-------- Dataset entries

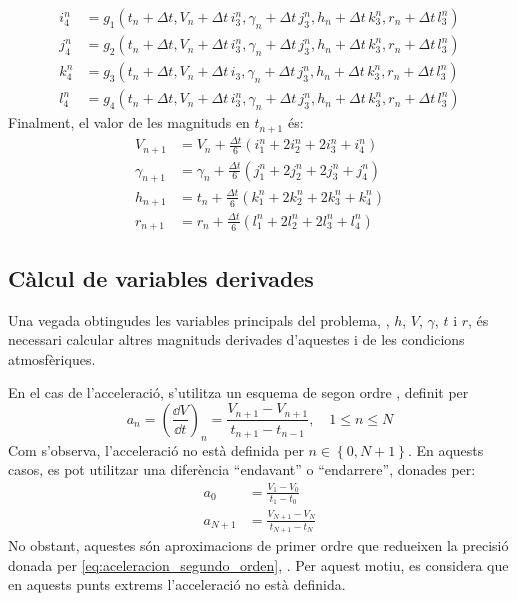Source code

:\begin{align}
    i_4^n &= g_1 \left( t_n + \Delta t, V_n + \Delta t \, i_3^n, \gamma_n + \Delta t \, j_3^n, 
    h_n + \Delta t \, k_3^n, r_n + \Delta t \, l_3^n \right) \\
    j_4^n &= g_2 \left( t_n + \Delta t, V_n + \Delta t \, i_3^n, \gamma_n + \Delta t \, j_3^n, 
    h_n + \Delta t \, k_3^n, r_n + \Delta t \, l_3^n \right) \\
    k_4^n &= g_3 \left( t_n + \Delta t, V_n + \Delta t \, i_3, \gamma_n + \Delta t \, j_3^n, 
    h_n + \Delta t \, k_3^n, r_n + \Delta t \, l_3^n \right) \\
    l_4^n &= g_4 \left( t_n + \Delta t, V_n + \Delta t \, i_3^n, \gamma_n + \Delta t \, j_3^n, 
    h_n + \Delta t \, k_3^n, r_n + \Delta t \, l_3^n \right)
\end{align}
Finalment, el valor de les magnituds en $t_{n+1}$ és:
\begin{align}
    V_{n+1} &= V_n              + \frac{\Delta t}{6} \left( i_1^n + 2 i_2^n + 2 i_3^n + i_4^n \right) \\
    \gamma_{n+1} &= \gamma_n    + \frac{\Delta t}{6} \left( j_1^n + 2 j_2^n + 2 j_3^n + j_4^n \right) \\
    h_{n+1} &= t_n              + \frac{\Delta t}{6} \left( k_1^n + 2 k_2^n + 2 k_3^n + k_4^n \right) \\
    r_{n+1} &= r_n              + \frac{\Delta t}{6} \left( l_1^n + 2 l_2^n + 2 l_3^n + l_4^n \right)
\end{align}

\subsection{Càlcul de variables derivades}

Una vegada obtingudes les variables principals del problema, \ie, $h$, $V$, $\gamma$, $t$ i $r$, és necessari calcular altres magnituds derivades d'aquestes i de les condicions atmosfèriques. 

En el cas de l'acceleració, s'utilitza un esquema de segon ordre \cite{kundu_2}, definit per
\begin{equation} \label{eq:aceleracion_segundo_orden}
    a_n = \left( \frac{\dd V}{\dd t} \right)_n = 
    \frac{V_{n+1} - V_{n+1}}{t_{n+1} - t_{n-1}}, \quad 1 \leq n \leq N
\end{equation}
Com s'observa, l'acceleració no està definida per $n \in \left\{ 0, N+1 \right\}$. En aquests casos, es pot utilitzar una diferència ``endavant'' o ``endarrere'', donades per:
\begin{align}
    a_0 &= \frac{V_1 - V_0}{t_1 - t_0} \\
    a_{N+1} &= \frac{V_{N+1} - V_{N}}{t_{N+1} - t_{N}}
\end{align}
No obstant, aquestes són aproximacions de primer ordre que redueixen la precisió donada per \eqref{eq:aceleracion_segundo_orden}, \cite{kundu_2}. Per aquest motiu, es considera que en aquests punts extrems l'acceleració no està definida.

----------------

Task: Every line above that carries the string "magnituds" should be copied.

Your solution:
Finalment, el valor de les magnituds en $t_{n+1}$ és:
Una vegada obtingudes les variables principals del problema, \ie, $h$, $V$, $\gamma$, $t$ i $r$, és necessari calcular altres magnituds derivades d'aquestes i de les condicions atmosfèriques. 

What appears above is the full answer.